DATA SUPPLIED:
*****
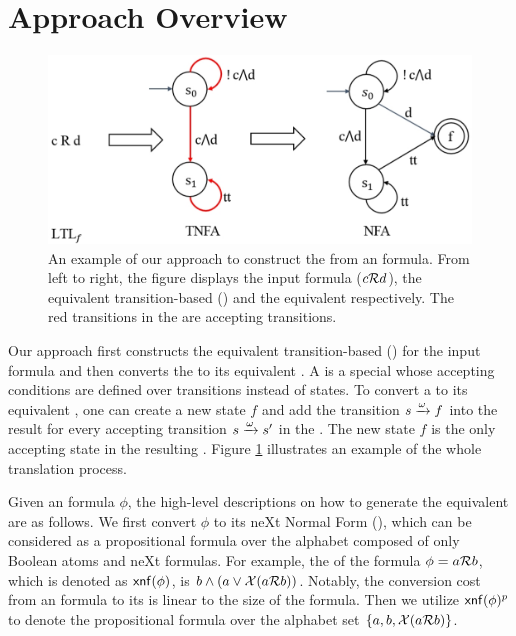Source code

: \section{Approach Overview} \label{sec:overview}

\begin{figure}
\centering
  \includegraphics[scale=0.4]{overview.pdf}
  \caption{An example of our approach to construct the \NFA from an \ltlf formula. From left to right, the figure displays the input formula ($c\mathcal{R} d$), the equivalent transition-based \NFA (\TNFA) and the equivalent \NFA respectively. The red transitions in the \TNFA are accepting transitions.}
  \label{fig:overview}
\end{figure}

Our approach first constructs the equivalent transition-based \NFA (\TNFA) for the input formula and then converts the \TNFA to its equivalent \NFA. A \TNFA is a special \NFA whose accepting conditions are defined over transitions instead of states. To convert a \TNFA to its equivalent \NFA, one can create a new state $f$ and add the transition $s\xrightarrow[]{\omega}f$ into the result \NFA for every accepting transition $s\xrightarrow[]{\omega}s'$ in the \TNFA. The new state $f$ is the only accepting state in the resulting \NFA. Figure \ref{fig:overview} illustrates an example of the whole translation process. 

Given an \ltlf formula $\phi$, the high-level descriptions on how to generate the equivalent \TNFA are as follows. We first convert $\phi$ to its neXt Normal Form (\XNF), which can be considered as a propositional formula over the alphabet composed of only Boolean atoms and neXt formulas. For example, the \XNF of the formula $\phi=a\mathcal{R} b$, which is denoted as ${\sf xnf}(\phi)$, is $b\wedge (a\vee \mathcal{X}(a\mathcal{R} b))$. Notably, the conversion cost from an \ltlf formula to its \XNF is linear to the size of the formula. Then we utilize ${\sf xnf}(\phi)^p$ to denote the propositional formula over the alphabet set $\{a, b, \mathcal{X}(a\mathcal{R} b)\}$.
*****
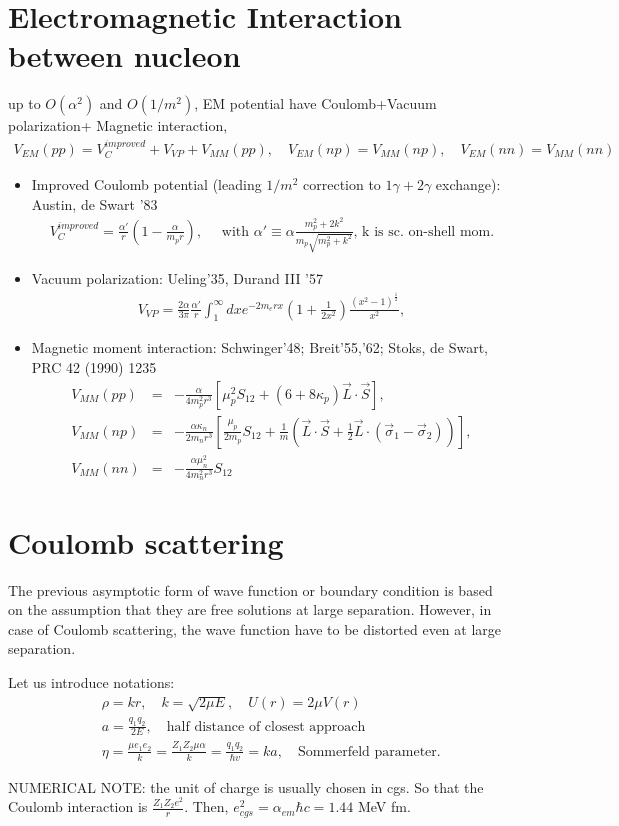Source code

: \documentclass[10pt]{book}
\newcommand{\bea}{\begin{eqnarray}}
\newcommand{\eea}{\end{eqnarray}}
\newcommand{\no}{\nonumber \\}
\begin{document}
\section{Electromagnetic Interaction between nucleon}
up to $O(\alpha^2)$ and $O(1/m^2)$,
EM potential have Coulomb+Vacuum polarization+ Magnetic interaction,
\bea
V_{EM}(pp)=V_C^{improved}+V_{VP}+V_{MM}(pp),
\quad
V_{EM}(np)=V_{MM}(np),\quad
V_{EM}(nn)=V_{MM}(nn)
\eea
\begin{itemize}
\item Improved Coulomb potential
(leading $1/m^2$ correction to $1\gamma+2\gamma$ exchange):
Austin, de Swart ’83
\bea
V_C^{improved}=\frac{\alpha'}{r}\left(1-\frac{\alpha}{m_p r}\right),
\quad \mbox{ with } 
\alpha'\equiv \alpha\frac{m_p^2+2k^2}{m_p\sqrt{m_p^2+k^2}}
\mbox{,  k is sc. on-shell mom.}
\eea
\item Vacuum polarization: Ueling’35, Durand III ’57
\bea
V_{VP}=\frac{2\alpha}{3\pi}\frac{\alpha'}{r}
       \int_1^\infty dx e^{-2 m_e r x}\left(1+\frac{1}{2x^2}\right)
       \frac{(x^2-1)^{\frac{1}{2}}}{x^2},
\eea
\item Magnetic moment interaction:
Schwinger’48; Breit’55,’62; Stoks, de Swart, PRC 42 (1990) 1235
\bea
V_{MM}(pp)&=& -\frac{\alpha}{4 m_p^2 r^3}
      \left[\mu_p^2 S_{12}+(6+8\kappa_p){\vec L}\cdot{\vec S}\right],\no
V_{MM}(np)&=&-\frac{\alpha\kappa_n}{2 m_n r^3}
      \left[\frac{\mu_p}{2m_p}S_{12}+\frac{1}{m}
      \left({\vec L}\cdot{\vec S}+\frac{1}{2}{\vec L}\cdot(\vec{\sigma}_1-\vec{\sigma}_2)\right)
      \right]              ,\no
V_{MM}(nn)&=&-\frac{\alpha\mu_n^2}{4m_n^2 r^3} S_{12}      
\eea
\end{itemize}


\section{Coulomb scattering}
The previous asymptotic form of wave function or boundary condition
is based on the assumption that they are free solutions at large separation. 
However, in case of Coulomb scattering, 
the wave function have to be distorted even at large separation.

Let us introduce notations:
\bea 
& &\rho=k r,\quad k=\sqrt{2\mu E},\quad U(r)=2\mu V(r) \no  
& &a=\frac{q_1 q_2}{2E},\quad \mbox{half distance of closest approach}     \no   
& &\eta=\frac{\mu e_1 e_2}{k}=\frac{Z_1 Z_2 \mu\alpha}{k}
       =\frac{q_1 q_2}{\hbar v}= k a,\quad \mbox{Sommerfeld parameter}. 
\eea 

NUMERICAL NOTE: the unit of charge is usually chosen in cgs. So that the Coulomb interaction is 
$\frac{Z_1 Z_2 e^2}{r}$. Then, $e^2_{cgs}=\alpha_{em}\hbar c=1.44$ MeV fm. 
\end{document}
*****
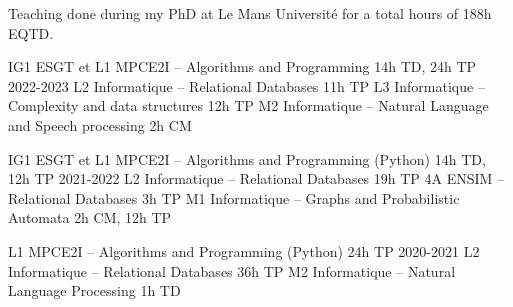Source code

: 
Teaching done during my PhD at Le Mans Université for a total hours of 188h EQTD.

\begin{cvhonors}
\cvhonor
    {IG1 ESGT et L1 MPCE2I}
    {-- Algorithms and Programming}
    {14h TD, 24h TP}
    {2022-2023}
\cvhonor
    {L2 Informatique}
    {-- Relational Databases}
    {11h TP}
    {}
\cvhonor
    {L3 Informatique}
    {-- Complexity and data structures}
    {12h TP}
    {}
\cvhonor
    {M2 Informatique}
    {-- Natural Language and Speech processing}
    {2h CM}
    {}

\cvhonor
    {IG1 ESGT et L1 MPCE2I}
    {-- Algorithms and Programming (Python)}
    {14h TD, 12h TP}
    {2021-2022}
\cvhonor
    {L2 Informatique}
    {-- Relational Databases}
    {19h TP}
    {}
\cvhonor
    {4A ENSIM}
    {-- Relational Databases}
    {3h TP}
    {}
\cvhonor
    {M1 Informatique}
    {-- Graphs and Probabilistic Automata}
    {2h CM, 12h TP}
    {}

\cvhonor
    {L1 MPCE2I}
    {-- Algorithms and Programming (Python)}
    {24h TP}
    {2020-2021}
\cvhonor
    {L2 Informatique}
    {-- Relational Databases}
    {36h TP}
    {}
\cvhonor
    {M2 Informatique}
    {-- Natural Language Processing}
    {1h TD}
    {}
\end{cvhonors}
*****
Every line of the records containing the word "function" must appear in the answer.

ANSWER TO THIS EXERCISE:
The previous asymptotic form of wave function or boundary condition
the wave function have to be distorted even at large separation.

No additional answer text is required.